Undeterred by border checks, illegal migrants arrive in Slovakia

By Krisztina Than

NITRA, Slovakia (Reuters) – Illegal migrants kept arriving at a police registration centre in southern Slovakia on Thursday, as border controls imposed by the government appeared not to have deterred smugglers who had dropped them on the Hungarian side overnight.

By 10 a.m. (0900 GMT) Slovak police had detained around 70 illegal migrants and driven them to the registration centre in the town of Nitra, about 80 kilometres (50 miles) from the border with Hungary. They had crossed the green border – a 655-km stretch, partly along the meandering and shallow Ipel river, that is virtually impossible to seal.

Among them was 26-year-old Baraa, from Quneitra in Syria, who came with her husband, five-year-old twins and their younger brother. Worn out by the journey, as she waited for her paperwork to be processed she told Reuters they had tried three times before managing to cross to Hungary from Serbia when an Afghani smuggler cut the steel fence for them at night.

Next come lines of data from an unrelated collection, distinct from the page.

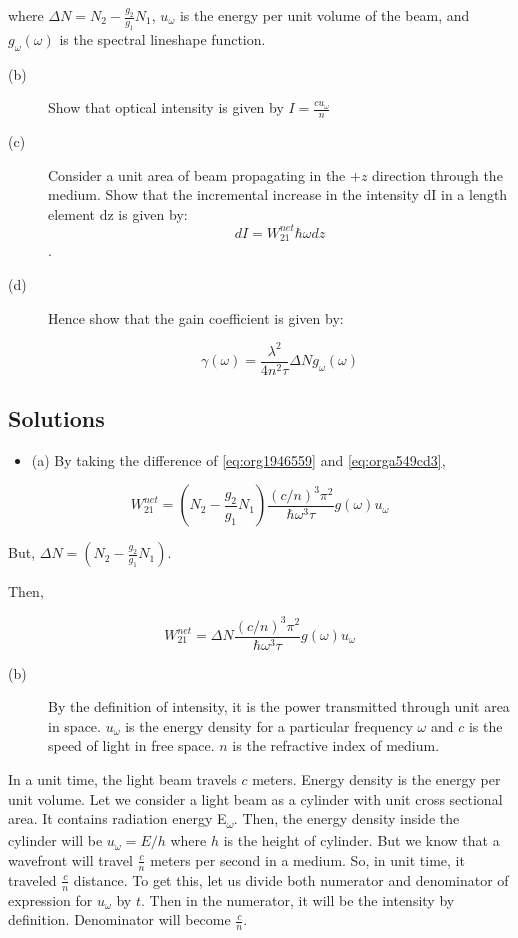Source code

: \documentclass[a4paper,11pt]{article}
\begin{document}
where \(\Delta N = N_2 - \frac{g_2}{g_1} N_1\), \(u_\omega\) is the energy per unit volume of the beam, and \(g_\omega(\omega)\) is the spectral lineshape function.

\begin{description}
\item[{(b)}] Show that optical intensity is given by \(I=\frac{c u_\omega}{n}\)

\item[{(c)}] Consider a unit area of beam propagating in the \(+z\) direction through the medium. Show that the incremental increase in the intensity dI in a length element dz is given by:
$$dI = W_{21}^{net} \hbar\omega dz$$.
\item[{(d)}] Hence show that the gain coefficient is given by:

$$ \gamma(\omega) = \frac{\lambda^2}{4 n^2 \tau} \Delta N g_\omega(\omega) $$
\end{description}

\subsection*{Solutions}
\label{sec:org91bc14d}
\begin{itemize}
\item (a) By taking the difference of \ref{eq:org1946559} and \ref{eq:orga549cd3},
\end{itemize}
$$W_{21}^{net} = \left(N_2-\frac{g_2}{g_1}N_1\right) \frac{(c/n)^3 \pi^2}{\hbar \omega^3\tau} g(\omega) u_\omega $$

But, \(\Delta N = \left(N_2-\frac{g_2}{g_1}N_1\right)\).

Then,

$$W_{21}^{net} = \Delta N \frac{(c/n)^3 \pi^2}{\hbar \omega^3\tau} g(\omega) u_\omega $$

\begin{description}
\item[{(b)}] By the definition of intensity, it is the power transmitted through unit area in space. \(u_\omega\) is the energy density for a particular frequency \(\omega\) and \(c\) is the speed of light in free space. \(n\) is the refractive index of medium.
\end{description}

In a unit time, the light beam travels \(c\) meters. Energy density is the energy per unit volume.  Let we consider a light beam as a cylinder with unit cross sectional area. It contains radiation energy E\textsubscript{\(\omega\)}. Then, the energy density inside the cylinder will be \(u_\omega = E/h\) where \(h\) is the height of cylinder. But we know that a wavefront will travel \(\frac{c}{n}\) meters per second in a medium. So, in unit time, it traveled \(\frac{c}{n}\) distance. To get this, let us divide both numerator and denominator of expression for \(u_\omega\) by \(t\). Then in the numerator, it will be the intensity by definition. Denominator will become \(\frac{c}{n}\). 
\end{document}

From there a well-oiled network of smugglers picked them up, driving them straight to the Slovak border.

Baraa’s family had lived in Istanbul since 2014 but decided to leave as the money her husband earned was not enough to pay expenses, they did not feel welcome and wanted their children to have better schooling.

“They wouldn’t pay him his salary sometimes, we couldn’t afford rent and they wouldn’t sign up the children in schools as Syrians, they said, until there was a vacancy,” she said, via a translator.

When asked why they chose to go to Germany she said: “Because everybody says Germany is good.”

BALKAN ROUTE TO EU

The small police station in Nitra has registered 300 illegal migrants a day, on average, in recent weeks as the number of migrants entering Slovakia – largely coming from the Middle East and Afghanistan via the Balkans – has risen eleven-fold to nearly 40,000 this year, government data shows.

Police said hardly any of those arriving have proper personal documents.

Migrants waited in detention until their personal data and fingerprints were checked against international criminal databases.

Those who have a clean record get a one-page document proving their registration under a Slovak law that allows Syrians and Afghans – deemed to be refugees fleeing war – to stay. This has been a lure for many migrants, experts have said, giving them a measure of assurance that they cannot be deported from the EU.

Later in the day, police would take them to the train station at Nitra where they get on a train to Germany. The migrants waiting on Thursday all said they were heading there.

TEMPORARY CONTROLS

As the Slovak route became popular, illegal migration to Slovakia was as high in September alone as in all of 2022. Many pay smugglers thousands of euros for the journey from Turkey.

Under pressure to act, Slovakia’s caretaker government on Wednesday imposed 10-day temporary controls on its border with Hungary after Poland, the Czech Republic and Austria tightened their own frontiers with Slovakia.

Germany introduced new controls with Poland and the Czech Republic last week. All are part of the wider EU’s Schengen open-border, visa-free travel zone.

The border controls came just as EU countries on Wednesday sealed a migration deal on how to handle arrivals, taking a step towards overhauling the bloc’s asylum and migration rules before a pan-European election next year.

Poland and Hungary voted against, while their reluctant peers Austria, the Czech Republic and Slovakia abstained. The majority vote went through in Brussels.

Hungarian Foreign Minister Peter Szijjarto said that by pushing for mandatory relocation quotas, Brussels “acts as a magnet for illegal immigrants”, supporting human traffickers’ business models.

“We hope the next European Parliament election will bring leaders who want to stop migration, not invite more migrants to Europe,” he said.

On the Hungarian-Slovak border at the official crossing at Sahy, Slovak police stopped trucks at random on Thursday morning, but traffic was slow.

Around 10 km from Sahy, at the tiny village of Dregelypalank on the Hungarian side of the Ipel river, scattered rubbish and banana skins showed where smugglers had dropped their group early in the morning, near a bridge that is closed and undergoing construction work but can still be used to cross into Slovakia.